By MPP Toby Barrett
Since COVID-19 emerged, I have received hundreds of calls and e-mails about long-term care homes and have been passing these concerns to Ontario’s Long-Term Care Minister Marilee Fullerton, Minister of Health Christine Elliott, and Seniors’ Minister Raymond Cho.
This pandemic has hit long-term care homes across Ontario, and across the world, hard. Every region and every ownership type and model have been impacted.
Our government’s top priority is Ontarians’ health and well-being, especially our most vulnerable. We have invested $1.38 billion to ensure our long-term care homes and health care partners have what they need.
Addressing urgent staff shortages
With our health care partners, we have addressed staff shortages in long-term care by enabling staff deployment and the use of infection prevention and control teams.
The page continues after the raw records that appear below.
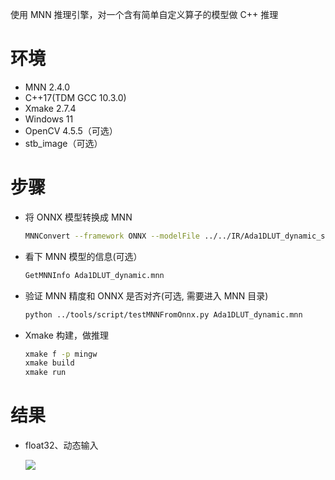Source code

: 使用 MNN 推理引擎，对一个含有简单自定义算子的模型做 C++ 推理

# 环境

- MNN 2.4.0
- C++17(TDM GCC 10.3.0)
- Xmake 2.7.4
- Windows 11
- OpenCV 4.5.5（可选）
- stb_image（可选）

# 步骤

- 将 ONNX 模型转换成 MNN

    ```bash
    MNNConvert --framework ONNX --modelFile ../../IR/Ada1DLUT_dynamic_sim.onnx --MNNModel Ada1DLUT_dynamic.mnn --bizCode MNN
    ```

- 看下 MNN 模型的信息(可选）

    ```bash
    GetMNNInfo Ada1DLUT_dynamic.mnn
    ```

- 验证 MNN 精度和 ONNX 是否对齐(可选, 需要进入 MNN 目录)

    ```bash
    python ../tools/script/testMNNFromOnnx.py Ada1DLUT_dynamic.mnn
    ```

- Xmake 构建，做推理

    ```bash
    xmake f -p mingw
    xmake build
    xmake run
    ```

# 结果

- float32、动态输入

    ![](images/float32_dynamic.gif)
We immediately deployed rapid-response health care professionals, opened a portal to match workers with vacant positions, launched a Personal Support Worker Return of Service program, and provided long-term care homes with interim staffing.
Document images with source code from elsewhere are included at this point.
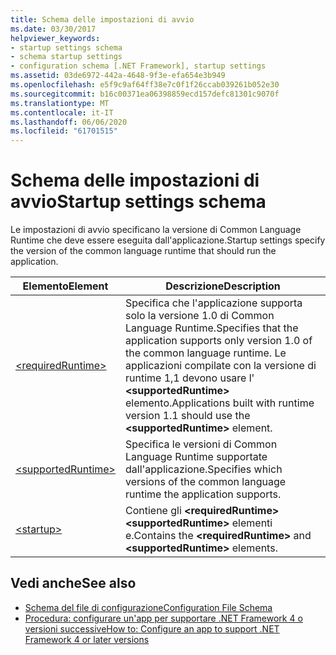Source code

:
 ```yaml
---
title: Schema delle impostazioni di avvio
ms.date: 03/30/2017
helpviewer_keywords:
- startup settings schema
- schema startup settings
- configuration schema [.NET Framework], startup settings
ms.assetid: 03de6972-442a-4648-9f3e-efa654e3b949
ms.openlocfilehash: e5f9c9af64ff38e7c0f1f26ccab039261b052e30
ms.sourcegitcommit: b16c00371ea06398859ecd157defc81301c9070f
ms.translationtype: MT
ms.contentlocale: it-IT
ms.lasthandoff: 06/06/2020
ms.locfileid: "61701515"
---
```

# <a name="startup-settings-schema"></a><span data-ttu-id="2cc6a-102">Schema delle impostazioni di avvio</span><span class="sxs-lookup"><span data-stu-id="2cc6a-102">Startup settings schema</span></span>

<span data-ttu-id="2cc6a-103">Le impostazioni di avvio specificano la versione di Common Language Runtime che deve essere eseguita dall'applicazione.</span><span class="sxs-lookup"><span data-stu-id="2cc6a-103">Startup settings specify the version of the common language runtime that should run the application.</span></span>  
  
|<span data-ttu-id="2cc6a-104">Elemento</span><span class="sxs-lookup"><span data-stu-id="2cc6a-104">Element</span></span>|<span data-ttu-id="2cc6a-105">Descrizione</span><span class="sxs-lookup"><span data-stu-id="2cc6a-105">Description</span></span>|  
|-------------|-----------------|  
|[\<requiredRuntime>](requiredruntime-element.md)|<span data-ttu-id="2cc6a-106">Specifica che l'applicazione supporta solo la versione 1.0 di Common Language Runtime.</span><span class="sxs-lookup"><span data-stu-id="2cc6a-106">Specifies that the application supports only version 1.0 of the common language runtime.</span></span> <span data-ttu-id="2cc6a-107">Le applicazioni compilate con la versione di runtime 1,1 devono usare l' **\<supportedRuntime>** elemento.</span><span class="sxs-lookup"><span data-stu-id="2cc6a-107">Applications built with runtime version 1.1 should use the **\<supportedRuntime>** element.</span></span>|  
|[\<supportedRuntime>](supportedruntime-element.md)|<span data-ttu-id="2cc6a-108">Specifica le versioni di Common Language Runtime supportate dall'applicazione.</span><span class="sxs-lookup"><span data-stu-id="2cc6a-108">Specifies which versions of the common language runtime the application supports.</span></span>|  
|[\<startup>](startup-element.md)|<span data-ttu-id="2cc6a-109">Contiene gli **\<requiredRuntime>** **\<supportedRuntime>** elementi e.</span><span class="sxs-lookup"><span data-stu-id="2cc6a-109">Contains the **\<requiredRuntime>** and **\<supportedRuntime>** elements.</span></span>|  
  
## <a name="see-also"></a><span data-ttu-id="2cc6a-110">Vedi anche</span><span class="sxs-lookup"><span data-stu-id="2cc6a-110">See also</span></span>

- [<span data-ttu-id="2cc6a-111">Schema del file di configurazione</span><span class="sxs-lookup"><span data-stu-id="2cc6a-111">Configuration File Schema</span></span>](../index.md)
- [<span data-ttu-id="2cc6a-112">Procedura: configurare un'app per supportare .NET Framework 4 o versioni successive</span><span class="sxs-lookup"><span data-stu-id="2cc6a-112">How to: Configure an app to support .NET Framework 4 or later versions</span></span>](../../../migration-guide/how-to-configure-an-app-to-support-net-framework-4-or-4-5.md)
Addressing systemic staffing challenges
Facing staffing challenges caused by decades of neglect and underfunding, we have launched one of the largest recruitment and training drives in history to deliver on our commitment to provide an average of four hours of daily direct care for residents. This will make Ontario the Canadian leader in creating a better environment for residents and staff.
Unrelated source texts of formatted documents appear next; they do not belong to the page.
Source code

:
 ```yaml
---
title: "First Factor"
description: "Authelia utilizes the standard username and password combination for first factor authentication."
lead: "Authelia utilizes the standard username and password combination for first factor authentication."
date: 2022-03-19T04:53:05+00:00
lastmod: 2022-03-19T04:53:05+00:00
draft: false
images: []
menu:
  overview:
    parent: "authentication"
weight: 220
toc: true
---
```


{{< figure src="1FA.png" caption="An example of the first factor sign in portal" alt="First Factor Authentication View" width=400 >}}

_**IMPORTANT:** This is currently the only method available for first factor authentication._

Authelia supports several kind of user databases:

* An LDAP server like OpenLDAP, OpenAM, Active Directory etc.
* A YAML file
To implement our staffing plan, we are making additional annual investments, up to $1.9 billion invested annually by 2024-25 to create more than 27,000 new long-term care positions for personal support workers, registered nurses, and registered practical nurses.
Protecting staff, residents, and caregivers
To ensure a steady stream of personal protective equipment (PPE), Ontario launched the PPE Supply Program to provide long-term care homes with eight weeks worth of N95 respirators. We also invested $30 million to allow long-term care homes to hire more infection prevention and control staffing, including $20 million for additional personnel, and $10 million for staff training.
Most recently, $1.434 million was invested in the riding’s long-term care homes to support further prevention and containment efforts.
Enhanced testing requirements during the second wave
There was $398 million recently announced for long-term care homes to reduce the risk of the virus entering from the community. This will help homes adhere to enhanced staff and visitor testing requirements, and to support costs associated with screening, staffing, supplies, and measures necessary to prevent and contain outbreaks.
Ontario’s vaccination plan is underway
Phase One of Ontario’s vaccine implementation plan continues by ensuring that all long-term care home residents, health care workers, and essential caregivers are vaccinated. Vaccination has started in Haldimand-Norfolk, and the process moves as fast as vaccine availability, which is a federal government responsibility.
Ontario’s inspection process is the most rigorous in Canada
As recommended by Ontario’s Auditor General, the Ministry of Long-Term Care uses a risk-based inspection program. This allows us to respond to urgent concerns and to clear inspection backlogs. This framework ensures every home is inspected at least once annually and homes with complaints, critical incidents, or a history of non-compliance and other risk factors are subject to extended inspections.
Inspectors have been essential to monitoring and tracking conditions at our 626 homes. They have been in regular contact to ensure they are getting what’s required related to staff capacity, outbreak status, supply of PPE, and other critical needs.
There is a growing body of data and research showing that the driving factor of the most significant outbreaks was the age of the home. Older homes had more ward beds, which made it more difficult to cohort positive and negative residents and contain the spread of COVID-19. This is why our government committed $1.75 billion over five years in a comprehensive effort to upgrade old beds to modern standards and build new beds.
We have now seen a year of very tough times. I want to thank all frontline health care workers at long-term care homes and their hospital partners for working around the clock to help stop the spread of the virus.